* **Data supplied**:
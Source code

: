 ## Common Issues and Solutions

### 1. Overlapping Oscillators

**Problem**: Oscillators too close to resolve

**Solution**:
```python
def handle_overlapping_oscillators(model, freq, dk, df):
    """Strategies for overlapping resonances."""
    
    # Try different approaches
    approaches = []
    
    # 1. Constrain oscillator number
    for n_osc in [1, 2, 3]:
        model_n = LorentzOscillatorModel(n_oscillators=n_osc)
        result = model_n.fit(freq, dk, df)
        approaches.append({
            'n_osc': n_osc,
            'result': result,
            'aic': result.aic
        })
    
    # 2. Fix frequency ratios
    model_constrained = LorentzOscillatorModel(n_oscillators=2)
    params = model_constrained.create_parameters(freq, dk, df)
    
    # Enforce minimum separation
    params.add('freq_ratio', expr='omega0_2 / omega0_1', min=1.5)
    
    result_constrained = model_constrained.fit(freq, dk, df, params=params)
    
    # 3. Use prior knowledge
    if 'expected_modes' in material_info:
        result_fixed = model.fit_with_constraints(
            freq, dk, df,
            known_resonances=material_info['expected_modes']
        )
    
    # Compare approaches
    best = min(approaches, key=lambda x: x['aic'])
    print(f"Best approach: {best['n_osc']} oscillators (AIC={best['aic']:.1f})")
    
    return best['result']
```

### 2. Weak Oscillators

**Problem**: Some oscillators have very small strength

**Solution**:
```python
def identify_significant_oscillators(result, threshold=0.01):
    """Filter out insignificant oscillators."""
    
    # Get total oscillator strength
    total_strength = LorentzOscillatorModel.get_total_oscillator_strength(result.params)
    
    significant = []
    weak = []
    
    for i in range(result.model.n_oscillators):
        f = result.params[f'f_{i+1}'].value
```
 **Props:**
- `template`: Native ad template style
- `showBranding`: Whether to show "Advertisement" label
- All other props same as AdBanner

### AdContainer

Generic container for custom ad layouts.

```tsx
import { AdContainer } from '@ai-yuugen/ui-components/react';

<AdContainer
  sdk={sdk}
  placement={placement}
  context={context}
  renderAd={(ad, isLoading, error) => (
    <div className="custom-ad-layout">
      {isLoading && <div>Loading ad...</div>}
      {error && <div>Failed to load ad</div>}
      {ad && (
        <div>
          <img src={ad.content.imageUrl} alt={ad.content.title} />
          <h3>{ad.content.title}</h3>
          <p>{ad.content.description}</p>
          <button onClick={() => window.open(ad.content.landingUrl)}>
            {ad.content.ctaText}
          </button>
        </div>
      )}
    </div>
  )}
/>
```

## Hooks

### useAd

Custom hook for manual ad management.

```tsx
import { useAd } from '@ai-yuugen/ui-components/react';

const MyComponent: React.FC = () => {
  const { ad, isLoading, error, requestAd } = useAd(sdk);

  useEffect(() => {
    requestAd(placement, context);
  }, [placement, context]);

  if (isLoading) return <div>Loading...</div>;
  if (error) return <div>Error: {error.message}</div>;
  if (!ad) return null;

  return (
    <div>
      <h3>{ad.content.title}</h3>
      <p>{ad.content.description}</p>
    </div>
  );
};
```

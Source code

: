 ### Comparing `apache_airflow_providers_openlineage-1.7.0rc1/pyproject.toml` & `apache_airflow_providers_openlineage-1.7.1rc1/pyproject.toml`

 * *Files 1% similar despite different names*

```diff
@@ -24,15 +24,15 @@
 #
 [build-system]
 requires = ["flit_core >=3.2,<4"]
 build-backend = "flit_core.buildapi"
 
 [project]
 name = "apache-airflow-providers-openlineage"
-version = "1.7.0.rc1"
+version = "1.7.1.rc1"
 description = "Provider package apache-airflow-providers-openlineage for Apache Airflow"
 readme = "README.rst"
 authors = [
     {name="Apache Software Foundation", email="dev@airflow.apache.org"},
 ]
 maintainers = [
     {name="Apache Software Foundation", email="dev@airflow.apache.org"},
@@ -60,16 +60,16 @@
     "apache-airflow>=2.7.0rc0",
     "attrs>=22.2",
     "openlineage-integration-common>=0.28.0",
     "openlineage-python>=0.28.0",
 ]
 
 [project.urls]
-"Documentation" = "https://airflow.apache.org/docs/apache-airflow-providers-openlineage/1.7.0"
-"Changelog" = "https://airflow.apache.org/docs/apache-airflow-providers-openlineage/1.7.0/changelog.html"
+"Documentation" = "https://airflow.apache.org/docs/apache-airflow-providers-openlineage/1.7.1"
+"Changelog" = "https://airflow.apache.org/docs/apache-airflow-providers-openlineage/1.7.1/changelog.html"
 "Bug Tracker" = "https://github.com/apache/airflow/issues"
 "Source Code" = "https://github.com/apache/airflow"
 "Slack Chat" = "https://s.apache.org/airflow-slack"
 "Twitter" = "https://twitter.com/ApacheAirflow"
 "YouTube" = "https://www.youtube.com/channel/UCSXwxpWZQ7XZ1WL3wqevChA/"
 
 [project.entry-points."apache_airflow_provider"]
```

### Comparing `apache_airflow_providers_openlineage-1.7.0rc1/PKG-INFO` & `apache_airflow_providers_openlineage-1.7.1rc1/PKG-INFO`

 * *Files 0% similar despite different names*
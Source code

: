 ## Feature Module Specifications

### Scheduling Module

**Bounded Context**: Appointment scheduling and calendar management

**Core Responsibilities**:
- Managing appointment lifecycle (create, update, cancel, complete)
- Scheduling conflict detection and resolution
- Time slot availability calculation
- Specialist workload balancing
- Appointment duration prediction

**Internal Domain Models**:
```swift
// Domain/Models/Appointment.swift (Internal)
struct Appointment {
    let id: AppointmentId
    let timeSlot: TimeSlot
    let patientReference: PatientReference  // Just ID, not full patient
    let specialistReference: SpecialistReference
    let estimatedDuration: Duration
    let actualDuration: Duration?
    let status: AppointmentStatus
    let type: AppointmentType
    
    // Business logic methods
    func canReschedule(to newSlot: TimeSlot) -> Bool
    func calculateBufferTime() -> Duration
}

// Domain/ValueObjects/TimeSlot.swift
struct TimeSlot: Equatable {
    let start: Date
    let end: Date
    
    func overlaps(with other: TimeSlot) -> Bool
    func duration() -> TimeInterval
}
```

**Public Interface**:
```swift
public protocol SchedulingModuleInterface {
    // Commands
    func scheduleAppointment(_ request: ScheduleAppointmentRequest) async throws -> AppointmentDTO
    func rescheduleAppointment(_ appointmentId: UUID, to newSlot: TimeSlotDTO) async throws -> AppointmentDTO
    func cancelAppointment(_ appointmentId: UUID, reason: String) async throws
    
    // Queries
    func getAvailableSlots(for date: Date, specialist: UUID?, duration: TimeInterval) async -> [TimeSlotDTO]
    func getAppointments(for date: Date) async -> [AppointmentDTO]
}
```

* **Aim of the task**:
Your answer should consist of every record, printed exactly as given.

* **Answer space**:
Source code

: ## Common Issues and Solutions

### 1. Overlapping Oscillators

**Problem**: Oscillators too close to resolve

**Solution**:
```python
def handle_overlapping_oscillators(model, freq, dk, df):
    """Strategies for overlapping resonances."""
    
    # Try different approaches
    approaches = []
    
    # 1. Constrain oscillator number
    for n_osc in [1, 2, 3]:
        model_n = LorentzOscillatorModel(n_oscillators=n_osc)
        result = model_n.fit(freq, dk, df)
        approaches.append({
            'n_osc': n_osc,
            'result': result,
            'aic': result.aic
        })
    
    # 2. Fix frequency ratios
    model_constrained = LorentzOscillatorModel(n_oscillators=2)
    params = model_constrained.create_parameters(freq, dk, df)
    
    # Enforce minimum separation
    params.add('freq_ratio', expr='omega0_2 / omega0_1', min=1.5)
    
    result_constrained = model_constrained.fit(freq, dk, df, params=params)
    
    # 3. Use prior knowledge
    if 'expected_modes' in material_info:
        result_fixed = model.fit_with_constraints(
            freq, dk, df,
            known_resonances=material_info['expected_modes']
        )
    
    # Compare approaches
    best = min(approaches, key=lambda x: x['aic'])
    print(f"Best approach: {best['n_osc']} oscillators (AIC={best['aic']:.1f})")
    
    return best['result']
```

### 2. Weak Oscillators

**Problem**: Some oscillators have very small strength

**Solution**:
```python
def identify_significant_oscillators(result, threshold=0.01):
    """Filter out insignificant oscillators."""
    
    # Get total oscillator strength
    total_strength = LorentzOscillatorModel.get_total_oscillator_strength(result.params)
    
    significant = []
    weak = []
    
    for i in range(result.model.n_oscillators):
        f = result.params[f'f_{i+1}'].value
```
 **Props:**
- `template`: Native ad template style
- `showBranding`: Whether to show "Advertisement" label
- All other props same as AdBanner

### AdContainer

Generic container for custom ad layouts.

```tsx
import { AdContainer } from '@ai-yuugen/ui-components/react';

<AdContainer
  sdk={sdk}
  placement={placement}
  context={context}
  renderAd={(ad, isLoading, error) => (
    <div className="custom-ad-layout">
      {isLoading && <div>Loading ad...</div>}
      {error && <div>Failed to load ad</div>}
      {ad && (
        <div>
          <img src={ad.content.imageUrl} alt={ad.content.title} />
          <h3>{ad.content.title}</h3>
          <p>{ad.content.description}</p>
          <button onClick={() => window.open(ad.content.landingUrl)}>
            {ad.content.ctaText}
          </button>
        </div>
      )}
    </div>
  )}
/>
```

## Hooks

### useAd

Custom hook for manual ad management.

```tsx
import { useAd } from '@ai-yuugen/ui-components/react';

const MyComponent: React.FC = () => {
  const { ad, isLoading, error, requestAd } = useAd(sdk);

  useEffect(() => {
    requestAd(placement, context);
  }, [placement, context]);

  if (isLoading) return <div>Loading...</div>;
  if (error) return <div>Error: {error.message}</div>;
  if (!ad) return null;

  return (
    <div>
      <h3>{ad.content.title}</h3>
      <p>{ad.content.description}</p>
    </div>
  );
};
```

Source code

: ### Comparing `apache_airflow_providers_openlineage-1.7.0rc1/pyproject.toml` & `apache_airflow_providers_openlineage-1.7.1rc1/pyproject.toml`

 * *Files 1% similar despite different names*

```diff
@@ -24,15 +24,15 @@
 #
 [build-system]
 requires = ["flit_core >=3.2,<4"]
 build-backend = "flit_core.buildapi"
 
 [project]
 name = "apache-airflow-providers-openlineage"
-version = "1.7.0.rc1"
+version = "1.7.1.rc1"
 description = "Provider package apache-airflow-providers-openlineage for Apache Airflow"
 readme = "README.rst"
 authors = [
     {name="Apache Software Foundation", email="dev@airflow.apache.org"},
 ]
 maintainers = [
     {name="Apache Software Foundation", email="dev@airflow.apache.org"},
@@ -60,16 +60,16 @@
     "apache-airflow>=2.7.0rc0",
     "attrs>=22.2",
     "openlineage-integration-common>=0.28.0",
     "openlineage-python>=0.28.0",
 ]
 
 [project.urls]
-"Documentation" = "https://airflow.apache.org/docs/apache-airflow-providers-openlineage/1.7.0"
-"Changelog" = "https://airflow.apache.org/docs/apache-airflow-providers-openlineage/1.7.0/changelog.html"
+"Documentation" = "https://airflow.apache.org/docs/apache-airflow-providers-openlineage/1.7.1"
+"Changelog" = "https://airflow.apache.org/docs/apache-airflow-providers-openlineage/1.7.1/changelog.html"
 "Bug Tracker" = "https://github.com/apache/airflow/issues"
 "Source Code" = "https://github.com/apache/airflow"
 "Slack Chat" = "https://s.apache.org/airflow-slack"
 "Twitter" = "https://twitter.com/ApacheAirflow"
 "YouTube" = "https://www.youtube.com/channel/UCSXwxpWZQ7XZ1WL3wqevChA/"
 
 [project.entry-points."apache_airflow_provider"]
```

### Comparing `apache_airflow_providers_openlineage-1.7.0rc1/PKG-INFO` & `apache_airflow_providers_openlineage-1.7.1rc1/PKG-INFO`

 * *Files 0% similar despite different names*
Source code

: ## Feature Module Specifications

### Scheduling Module

**Bounded Context**: Appointment scheduling and calendar management

**Core Responsibilities**:
- Managing appointment lifecycle (create, update, cancel, complete)
- Scheduling conflict detection and resolution
- Time slot availability calculation
- Specialist workload balancing
- Appointment duration prediction

**Internal Domain Models**:
```swift
// Domain/Models/Appointment.swift (Internal)
struct Appointment {
    let id: AppointmentId
    let timeSlot: TimeSlot
    let patientReference: PatientReference  // Just ID, not full patient
    let specialistReference: SpecialistReference
    let estimatedDuration: Duration
    let actualDuration: Duration?
    let status: AppointmentStatus
    let type: AppointmentType
    
    // Business logic methods
    func canReschedule(to newSlot: TimeSlot) -> Bool
    func calculateBufferTime() -> Duration
}

// Domain/ValueObjects/TimeSlot.swift
struct TimeSlot: Equatable {
    let start: Date
    let end: Date
    
    func overlaps(with other: TimeSlot) -> Bool
    func duration() -> TimeInterval
}
```

**Public Interface**:
```swift
public protocol SchedulingModuleInterface {
    // Commands
    func scheduleAppointment(_ request: ScheduleAppointmentRequest) async throws -> AppointmentDTO
    func rescheduleAppointment(_ appointmentId: UUID, to newSlot: TimeSlotDTO) async throws -> AppointmentDTO
    func cancelAppointment(_ appointmentId: UUID, reason: String) async throws
    
    // Queries
    func getAvailableSlots(for date: Date, specialist: UUID?, duration: TimeInterval) async -> [TimeSlotDTO]
    func getAppointments(for date: Date) async -> [AppointmentDTO]
}
```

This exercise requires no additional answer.